→ EXERCISE INSTRUCTIONS: Starting from the line in which "because they disputed" appears, output every line down to the last line of the data below, exactly and without anything more.

→ AVAILABLE DATA:
= = = = = = =

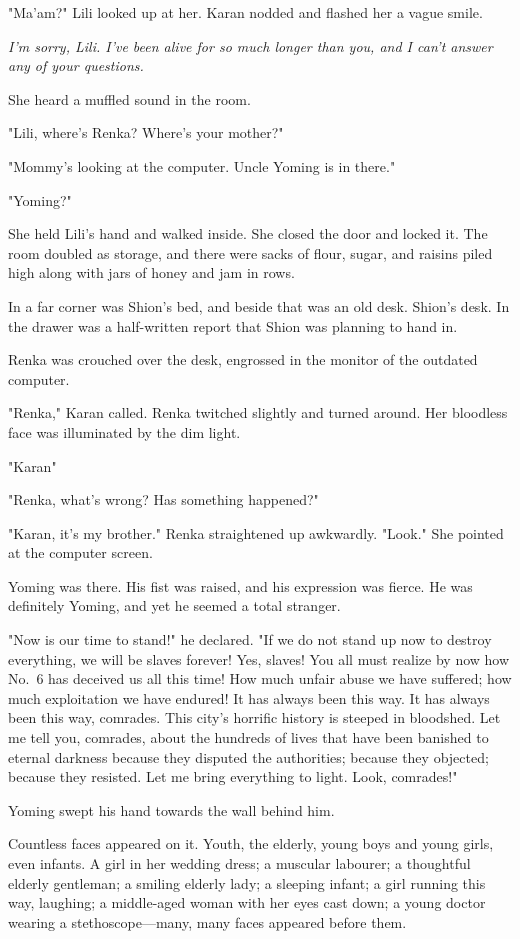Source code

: "Ma'am?" Lili looked up at her. Karan nodded and flashed her a vague
smile.

\emph{I'm sorry, Lili. I've been alive for so much longer than you, and I
can't answer any of your questions.}

She heard a muffled sound in the room.

"Lili, where's Renka? Where's your mother?"

"Mommy's looking at the computer. Uncle Yoming is in there."

"Yoming?"

She held Lili's hand and walked inside. She closed the door and locked
it. The room doubled as storage, and there were sacks of flour, sugar,
and raisins piled high along with jars of honey and jam in rows.

In a far corner was Shion's bed, and beside that was an old desk.
Shion's desk. In the drawer was a half-written report that Shion was
planning to hand in.

Renka was crouched over the desk, engrossed in the monitor of the
outdated computer.

"Renka," Karan called. Renka twitched slightly and turned around. Her
bloodless face was illuminated by the dim light.

"Karan\el "

"Renka, what's wrong? Has something happened?"

"Karan, it's my brother." Renka straightened up awkwardly. "Look." She
pointed at the computer screen.

Yoming was there. His fist was raised, and his expression was fierce. He
was definitely Yoming, and yet he seemed a total stranger.

"Now is our time to stand!" he declared. "If we do not stand up now to
destroy everything, we will be slaves forever! Yes, slaves! You all must
realize by now how No.~6 has deceived us all this time! How much unfair
abuse we have suffered; how much exploitation we have endured! It has
always been this way. It has always been this way, comrades. This city's
horrific history is steeped in bloodshed. Let me tell you, comrades,
about the hundreds of lives that have been banished to eternal darkness
because they disputed the authorities; because they objected; because
they resisted. Let me bring everything to light. Look, comrades!"

Yoming swept his hand towards the wall behind him.

Countless faces appeared on it. Youth, the elderly, young boys and young
girls, even infants. A girl in her wedding dress; a muscular labourer; a
thoughtful elderly gentleman; a smiling elderly lady; a sleeping infant;
a girl running this way, laughing; a middle-aged woman with her eyes
cast down; a young doctor wearing a stethoscope---many, many faces
appeared before them.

= = = = = = =

→ REPLY:
because they disputed the authorities; because they objected; because
they resisted. Let me bring everything to light. Look, comrades!"

Yoming swept his hand towards the wall behind him.

Countless faces appeared on it. Youth, the elderly, young boys and young
girls, even infants. A girl in her wedding dress; a muscular labourer; a
thoughtful elderly gentleman; a smiling elderly lady; a sleeping infant;
a girl running this way, laughing; a middle-aged woman with her eyes
cast down; a young doctor wearing a stethoscope---many, many faces
appeared before them.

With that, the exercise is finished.